#### Supplied material

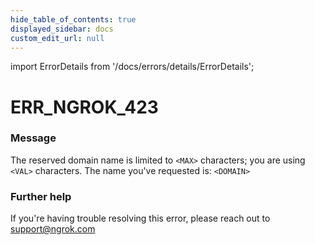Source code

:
 ```yaml
---
hide_table_of_contents: true
displayed_sidebar: docs
custom_edit_url: null
---
```


import ErrorDetails from '/docs/errors/details/ErrorDetails';

# ERR_NGROK_423

### Message
The reserved domain name is limited to `<MAX>` characters; you are using `<VAL>` characters.
The name you've requested is: `<DOMAIN>`

### Further help
If you're having trouble resolving this error, please reach out to [support@ngrok.com](mailto:support@ngrok.com?subject=Help%20with%20ERR_NGROK_423)

<ErrorDetails error='err_ngrok_423' />

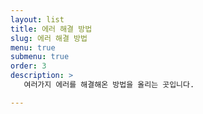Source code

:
 ```yaml
---
layout: list
title: 에러 해결 방법
slug: 에러 해결 방법
menu: true
submenu: true
order: 3
description: >
   여러가지 에러를 해결해온 방법을 올리는 곳입니다.

---
```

#### Work required
Write out each line above containing "docs".

#### Exercise solution
displayed_sidebar: docs
import ErrorDetails from '/docs/errors/details/ErrorDetails';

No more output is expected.